Your assignment:
Only one number is wanted: the count of lines in the records below that hold the word "based".

Given information:
____

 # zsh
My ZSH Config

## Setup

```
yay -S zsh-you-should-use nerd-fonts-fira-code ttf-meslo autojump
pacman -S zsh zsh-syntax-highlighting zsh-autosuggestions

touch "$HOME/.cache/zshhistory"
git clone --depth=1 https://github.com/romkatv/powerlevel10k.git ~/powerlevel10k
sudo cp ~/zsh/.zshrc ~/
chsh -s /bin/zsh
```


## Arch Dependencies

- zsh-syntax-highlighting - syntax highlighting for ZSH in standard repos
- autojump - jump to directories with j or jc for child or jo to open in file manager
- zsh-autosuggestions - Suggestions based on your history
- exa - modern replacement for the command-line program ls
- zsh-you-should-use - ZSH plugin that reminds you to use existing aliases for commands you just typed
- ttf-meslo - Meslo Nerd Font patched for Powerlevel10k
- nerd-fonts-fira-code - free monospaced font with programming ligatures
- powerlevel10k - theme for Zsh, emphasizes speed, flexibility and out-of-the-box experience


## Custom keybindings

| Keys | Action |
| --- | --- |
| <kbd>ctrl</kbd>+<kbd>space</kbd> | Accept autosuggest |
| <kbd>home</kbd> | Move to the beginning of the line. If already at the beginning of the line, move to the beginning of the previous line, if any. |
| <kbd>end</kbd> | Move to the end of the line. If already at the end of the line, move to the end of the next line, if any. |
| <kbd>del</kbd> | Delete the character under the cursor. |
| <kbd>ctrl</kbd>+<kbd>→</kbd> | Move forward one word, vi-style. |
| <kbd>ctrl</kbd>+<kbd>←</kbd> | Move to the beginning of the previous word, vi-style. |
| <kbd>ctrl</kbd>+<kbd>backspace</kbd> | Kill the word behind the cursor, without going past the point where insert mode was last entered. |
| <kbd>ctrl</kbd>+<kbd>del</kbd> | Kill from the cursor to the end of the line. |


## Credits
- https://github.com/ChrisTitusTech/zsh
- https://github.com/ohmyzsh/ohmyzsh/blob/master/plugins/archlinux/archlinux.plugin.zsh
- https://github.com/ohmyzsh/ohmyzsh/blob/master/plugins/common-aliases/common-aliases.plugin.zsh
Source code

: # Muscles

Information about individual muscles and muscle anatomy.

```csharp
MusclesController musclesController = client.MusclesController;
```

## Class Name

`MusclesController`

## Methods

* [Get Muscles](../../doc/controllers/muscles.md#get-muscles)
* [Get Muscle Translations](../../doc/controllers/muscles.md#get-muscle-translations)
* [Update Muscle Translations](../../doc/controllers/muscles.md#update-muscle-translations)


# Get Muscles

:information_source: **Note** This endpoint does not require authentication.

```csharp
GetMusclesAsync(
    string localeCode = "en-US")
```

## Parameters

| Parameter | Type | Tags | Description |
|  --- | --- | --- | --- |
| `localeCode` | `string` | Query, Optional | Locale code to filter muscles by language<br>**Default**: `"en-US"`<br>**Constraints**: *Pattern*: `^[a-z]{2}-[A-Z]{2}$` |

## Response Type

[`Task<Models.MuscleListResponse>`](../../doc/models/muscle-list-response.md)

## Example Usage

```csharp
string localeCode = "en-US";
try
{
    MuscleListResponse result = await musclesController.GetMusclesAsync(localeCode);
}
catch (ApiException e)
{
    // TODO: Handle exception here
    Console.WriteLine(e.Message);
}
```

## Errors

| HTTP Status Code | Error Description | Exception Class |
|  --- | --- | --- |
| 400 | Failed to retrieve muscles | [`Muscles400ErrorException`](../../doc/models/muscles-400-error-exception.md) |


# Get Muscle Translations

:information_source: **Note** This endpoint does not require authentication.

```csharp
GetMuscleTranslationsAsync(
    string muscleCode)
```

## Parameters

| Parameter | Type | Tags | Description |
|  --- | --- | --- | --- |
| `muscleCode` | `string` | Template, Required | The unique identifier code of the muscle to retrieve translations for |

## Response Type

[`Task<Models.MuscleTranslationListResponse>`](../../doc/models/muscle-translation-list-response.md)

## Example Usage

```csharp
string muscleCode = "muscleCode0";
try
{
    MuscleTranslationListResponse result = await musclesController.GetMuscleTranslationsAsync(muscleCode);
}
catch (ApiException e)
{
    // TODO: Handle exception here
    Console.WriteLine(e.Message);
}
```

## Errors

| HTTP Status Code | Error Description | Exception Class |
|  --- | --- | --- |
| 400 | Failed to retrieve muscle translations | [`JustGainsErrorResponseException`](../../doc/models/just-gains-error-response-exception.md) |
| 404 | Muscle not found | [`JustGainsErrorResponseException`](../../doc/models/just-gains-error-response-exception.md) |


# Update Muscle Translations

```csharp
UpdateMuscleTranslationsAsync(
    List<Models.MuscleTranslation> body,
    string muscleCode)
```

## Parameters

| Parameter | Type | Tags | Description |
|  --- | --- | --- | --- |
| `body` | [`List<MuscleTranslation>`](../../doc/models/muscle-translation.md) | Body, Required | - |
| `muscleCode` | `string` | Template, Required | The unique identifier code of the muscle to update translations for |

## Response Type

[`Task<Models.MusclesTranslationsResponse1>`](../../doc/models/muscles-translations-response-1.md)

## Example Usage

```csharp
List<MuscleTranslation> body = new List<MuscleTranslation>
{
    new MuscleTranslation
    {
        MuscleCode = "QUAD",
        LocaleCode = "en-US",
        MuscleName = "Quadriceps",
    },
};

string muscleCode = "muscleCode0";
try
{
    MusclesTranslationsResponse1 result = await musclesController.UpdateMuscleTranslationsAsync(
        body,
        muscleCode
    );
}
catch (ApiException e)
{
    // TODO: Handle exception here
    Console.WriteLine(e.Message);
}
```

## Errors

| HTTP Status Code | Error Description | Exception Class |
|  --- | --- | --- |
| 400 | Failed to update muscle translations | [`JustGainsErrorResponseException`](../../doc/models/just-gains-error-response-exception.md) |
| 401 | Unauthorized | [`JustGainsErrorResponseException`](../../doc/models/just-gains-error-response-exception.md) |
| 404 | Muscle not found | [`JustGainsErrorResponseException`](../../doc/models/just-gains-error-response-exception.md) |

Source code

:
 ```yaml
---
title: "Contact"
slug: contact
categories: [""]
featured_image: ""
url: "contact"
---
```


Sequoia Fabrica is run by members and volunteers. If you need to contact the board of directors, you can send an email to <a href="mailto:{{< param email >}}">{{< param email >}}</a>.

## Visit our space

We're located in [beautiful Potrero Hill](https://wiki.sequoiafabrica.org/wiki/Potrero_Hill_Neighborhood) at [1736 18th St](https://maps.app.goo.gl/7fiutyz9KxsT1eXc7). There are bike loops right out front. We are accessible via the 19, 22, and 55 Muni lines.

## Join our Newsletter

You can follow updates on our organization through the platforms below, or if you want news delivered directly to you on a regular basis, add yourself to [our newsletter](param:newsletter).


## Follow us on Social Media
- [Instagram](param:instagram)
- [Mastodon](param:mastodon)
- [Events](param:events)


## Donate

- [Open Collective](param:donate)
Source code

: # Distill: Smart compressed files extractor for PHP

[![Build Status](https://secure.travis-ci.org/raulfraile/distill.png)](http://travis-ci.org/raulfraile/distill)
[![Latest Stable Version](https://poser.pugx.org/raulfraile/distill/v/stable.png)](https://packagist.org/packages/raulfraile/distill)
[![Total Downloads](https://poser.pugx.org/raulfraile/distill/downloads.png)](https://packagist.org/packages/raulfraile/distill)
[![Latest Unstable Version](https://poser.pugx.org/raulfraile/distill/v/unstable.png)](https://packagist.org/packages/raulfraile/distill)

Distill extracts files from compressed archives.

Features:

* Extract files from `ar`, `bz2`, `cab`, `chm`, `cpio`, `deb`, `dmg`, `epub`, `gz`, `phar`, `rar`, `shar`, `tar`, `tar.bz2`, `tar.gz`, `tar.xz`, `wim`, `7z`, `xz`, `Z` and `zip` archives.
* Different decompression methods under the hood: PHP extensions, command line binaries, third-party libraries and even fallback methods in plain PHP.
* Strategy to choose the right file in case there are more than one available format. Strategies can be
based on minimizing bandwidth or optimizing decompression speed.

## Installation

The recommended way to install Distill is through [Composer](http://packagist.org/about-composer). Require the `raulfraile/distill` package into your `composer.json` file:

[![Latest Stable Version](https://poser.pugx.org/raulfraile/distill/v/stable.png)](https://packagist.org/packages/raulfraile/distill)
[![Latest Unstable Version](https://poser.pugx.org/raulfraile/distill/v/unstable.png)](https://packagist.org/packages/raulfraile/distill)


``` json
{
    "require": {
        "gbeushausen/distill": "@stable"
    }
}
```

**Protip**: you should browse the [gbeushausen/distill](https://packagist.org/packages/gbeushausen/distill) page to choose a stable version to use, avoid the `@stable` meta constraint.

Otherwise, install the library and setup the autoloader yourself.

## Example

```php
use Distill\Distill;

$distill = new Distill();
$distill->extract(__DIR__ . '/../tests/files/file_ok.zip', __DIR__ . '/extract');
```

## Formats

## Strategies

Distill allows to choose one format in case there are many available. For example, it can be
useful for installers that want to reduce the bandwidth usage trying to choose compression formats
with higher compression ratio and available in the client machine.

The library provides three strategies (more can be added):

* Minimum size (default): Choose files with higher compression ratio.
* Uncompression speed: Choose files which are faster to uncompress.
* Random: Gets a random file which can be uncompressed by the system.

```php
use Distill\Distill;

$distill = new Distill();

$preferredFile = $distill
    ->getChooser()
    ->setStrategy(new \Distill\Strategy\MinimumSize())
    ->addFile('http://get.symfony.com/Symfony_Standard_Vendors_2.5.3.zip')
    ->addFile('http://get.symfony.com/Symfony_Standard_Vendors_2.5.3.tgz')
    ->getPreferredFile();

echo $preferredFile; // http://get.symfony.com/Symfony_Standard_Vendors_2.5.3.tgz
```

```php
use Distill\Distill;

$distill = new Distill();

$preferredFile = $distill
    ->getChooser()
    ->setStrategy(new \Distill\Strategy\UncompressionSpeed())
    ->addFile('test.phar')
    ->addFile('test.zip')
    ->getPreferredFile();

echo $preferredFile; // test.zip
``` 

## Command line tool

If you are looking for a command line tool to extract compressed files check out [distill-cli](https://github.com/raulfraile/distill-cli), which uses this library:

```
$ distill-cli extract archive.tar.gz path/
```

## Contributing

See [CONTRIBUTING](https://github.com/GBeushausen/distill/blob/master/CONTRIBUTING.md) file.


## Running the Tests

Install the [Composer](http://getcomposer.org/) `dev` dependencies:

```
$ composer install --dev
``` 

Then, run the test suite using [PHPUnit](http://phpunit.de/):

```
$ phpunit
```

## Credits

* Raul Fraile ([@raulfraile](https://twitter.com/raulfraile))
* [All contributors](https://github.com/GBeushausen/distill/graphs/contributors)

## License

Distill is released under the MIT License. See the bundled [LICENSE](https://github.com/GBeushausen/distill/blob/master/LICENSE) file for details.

____

Solution for this problem:
2